ABOUT THIS TASK: After repeating the line containing "<p><strong>Market Overview</strong></p>", stop; until then, repeat each line of the listing below exactly, starting with the first.

DATASET EXCERPTS:
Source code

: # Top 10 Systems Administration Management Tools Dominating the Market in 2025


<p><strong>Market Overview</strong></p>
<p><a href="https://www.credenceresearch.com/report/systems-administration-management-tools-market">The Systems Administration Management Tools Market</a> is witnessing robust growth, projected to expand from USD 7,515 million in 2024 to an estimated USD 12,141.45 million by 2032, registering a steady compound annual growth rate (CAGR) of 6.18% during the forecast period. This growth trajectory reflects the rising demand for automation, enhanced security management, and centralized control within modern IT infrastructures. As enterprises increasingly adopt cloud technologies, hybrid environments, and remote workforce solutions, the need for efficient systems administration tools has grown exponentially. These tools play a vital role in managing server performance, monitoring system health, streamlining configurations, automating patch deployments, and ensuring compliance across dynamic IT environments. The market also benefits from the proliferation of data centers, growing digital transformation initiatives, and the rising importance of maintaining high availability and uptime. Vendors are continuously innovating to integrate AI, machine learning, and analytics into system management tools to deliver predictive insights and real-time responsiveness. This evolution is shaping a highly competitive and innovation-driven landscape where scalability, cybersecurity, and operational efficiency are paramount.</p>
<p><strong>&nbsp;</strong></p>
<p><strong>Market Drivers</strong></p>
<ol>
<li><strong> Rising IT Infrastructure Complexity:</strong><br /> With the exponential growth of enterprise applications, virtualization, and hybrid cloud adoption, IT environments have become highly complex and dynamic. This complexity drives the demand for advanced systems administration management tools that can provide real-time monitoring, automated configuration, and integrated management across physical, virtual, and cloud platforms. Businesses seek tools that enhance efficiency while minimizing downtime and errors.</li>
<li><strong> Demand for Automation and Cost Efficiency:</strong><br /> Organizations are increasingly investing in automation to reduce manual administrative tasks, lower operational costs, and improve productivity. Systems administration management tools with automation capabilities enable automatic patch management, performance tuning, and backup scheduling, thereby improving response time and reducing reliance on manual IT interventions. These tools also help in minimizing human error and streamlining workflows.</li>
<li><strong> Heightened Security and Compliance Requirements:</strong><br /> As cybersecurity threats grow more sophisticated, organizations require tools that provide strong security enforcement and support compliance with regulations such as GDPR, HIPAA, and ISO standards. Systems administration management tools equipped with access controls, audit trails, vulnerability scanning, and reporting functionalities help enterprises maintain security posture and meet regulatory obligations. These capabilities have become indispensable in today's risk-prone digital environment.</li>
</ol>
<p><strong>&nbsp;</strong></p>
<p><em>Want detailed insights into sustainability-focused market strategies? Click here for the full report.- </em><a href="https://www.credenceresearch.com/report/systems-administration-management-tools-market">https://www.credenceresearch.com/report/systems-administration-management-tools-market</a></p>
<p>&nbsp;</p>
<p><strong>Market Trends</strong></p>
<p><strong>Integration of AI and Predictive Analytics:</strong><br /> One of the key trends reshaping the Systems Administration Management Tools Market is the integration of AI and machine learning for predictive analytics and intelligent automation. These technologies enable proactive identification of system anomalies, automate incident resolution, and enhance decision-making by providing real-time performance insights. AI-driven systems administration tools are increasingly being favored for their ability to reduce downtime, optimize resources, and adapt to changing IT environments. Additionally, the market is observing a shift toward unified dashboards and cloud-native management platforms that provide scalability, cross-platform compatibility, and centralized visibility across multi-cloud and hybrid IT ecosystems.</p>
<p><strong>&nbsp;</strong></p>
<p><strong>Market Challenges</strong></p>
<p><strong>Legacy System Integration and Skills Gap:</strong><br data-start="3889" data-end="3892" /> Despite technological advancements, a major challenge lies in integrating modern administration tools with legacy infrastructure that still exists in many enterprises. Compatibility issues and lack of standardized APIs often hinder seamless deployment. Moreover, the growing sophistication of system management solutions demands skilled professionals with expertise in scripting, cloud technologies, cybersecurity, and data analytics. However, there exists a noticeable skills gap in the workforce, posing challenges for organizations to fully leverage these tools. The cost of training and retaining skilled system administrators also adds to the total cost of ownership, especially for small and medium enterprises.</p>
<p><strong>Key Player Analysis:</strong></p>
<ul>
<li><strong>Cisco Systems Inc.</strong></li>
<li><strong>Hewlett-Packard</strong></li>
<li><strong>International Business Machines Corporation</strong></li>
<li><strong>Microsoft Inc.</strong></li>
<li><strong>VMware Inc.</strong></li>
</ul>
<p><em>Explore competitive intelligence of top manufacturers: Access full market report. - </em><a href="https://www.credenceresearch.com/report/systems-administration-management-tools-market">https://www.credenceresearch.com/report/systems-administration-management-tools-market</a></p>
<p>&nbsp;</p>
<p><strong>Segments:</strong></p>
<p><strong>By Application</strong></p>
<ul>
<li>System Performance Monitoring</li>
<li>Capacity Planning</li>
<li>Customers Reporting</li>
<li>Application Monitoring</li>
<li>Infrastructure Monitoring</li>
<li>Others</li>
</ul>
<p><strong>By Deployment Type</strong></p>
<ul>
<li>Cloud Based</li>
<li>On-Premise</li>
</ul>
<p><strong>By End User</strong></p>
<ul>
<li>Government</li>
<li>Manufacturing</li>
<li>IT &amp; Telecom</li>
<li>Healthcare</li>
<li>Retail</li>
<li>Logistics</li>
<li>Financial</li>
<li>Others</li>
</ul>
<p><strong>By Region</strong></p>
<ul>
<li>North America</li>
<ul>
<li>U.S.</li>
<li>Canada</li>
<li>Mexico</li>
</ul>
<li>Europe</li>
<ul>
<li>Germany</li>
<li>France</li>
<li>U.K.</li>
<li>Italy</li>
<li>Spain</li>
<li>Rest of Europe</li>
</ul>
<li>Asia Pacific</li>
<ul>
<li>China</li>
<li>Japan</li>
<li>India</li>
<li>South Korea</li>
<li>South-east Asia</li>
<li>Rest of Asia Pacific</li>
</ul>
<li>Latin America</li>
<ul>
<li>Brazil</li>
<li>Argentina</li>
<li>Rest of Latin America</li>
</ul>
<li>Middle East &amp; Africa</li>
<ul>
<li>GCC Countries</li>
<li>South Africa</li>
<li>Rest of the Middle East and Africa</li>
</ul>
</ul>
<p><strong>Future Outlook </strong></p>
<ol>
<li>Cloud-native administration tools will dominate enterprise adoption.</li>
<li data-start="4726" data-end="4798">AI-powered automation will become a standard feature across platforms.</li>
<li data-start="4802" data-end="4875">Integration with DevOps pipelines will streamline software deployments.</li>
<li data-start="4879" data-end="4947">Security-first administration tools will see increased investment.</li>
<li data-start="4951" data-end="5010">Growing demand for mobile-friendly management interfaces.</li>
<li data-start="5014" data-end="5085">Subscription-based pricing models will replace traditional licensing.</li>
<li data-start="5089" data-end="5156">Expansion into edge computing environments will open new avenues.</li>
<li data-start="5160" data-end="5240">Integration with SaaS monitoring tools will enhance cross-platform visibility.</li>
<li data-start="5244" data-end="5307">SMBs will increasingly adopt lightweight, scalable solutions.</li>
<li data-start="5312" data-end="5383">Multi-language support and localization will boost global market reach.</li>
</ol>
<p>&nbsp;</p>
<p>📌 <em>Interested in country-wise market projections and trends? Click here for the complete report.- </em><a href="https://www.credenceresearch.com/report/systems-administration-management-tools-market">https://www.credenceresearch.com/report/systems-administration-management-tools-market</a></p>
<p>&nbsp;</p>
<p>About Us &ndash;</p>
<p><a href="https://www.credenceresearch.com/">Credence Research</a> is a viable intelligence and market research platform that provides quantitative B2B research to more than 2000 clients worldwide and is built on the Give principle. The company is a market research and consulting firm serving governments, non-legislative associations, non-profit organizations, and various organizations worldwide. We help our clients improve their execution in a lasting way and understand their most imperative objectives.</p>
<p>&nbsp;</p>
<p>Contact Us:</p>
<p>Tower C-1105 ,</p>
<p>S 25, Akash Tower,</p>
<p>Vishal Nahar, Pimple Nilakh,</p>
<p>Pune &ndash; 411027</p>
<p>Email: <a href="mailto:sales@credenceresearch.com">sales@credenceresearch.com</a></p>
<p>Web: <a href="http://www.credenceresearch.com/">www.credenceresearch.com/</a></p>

TASK SOLUTION:
Source code

: # Top 10 Systems Administration Management Tools Dominating the Market in 2025


<p><strong>Market Overview</strong></p>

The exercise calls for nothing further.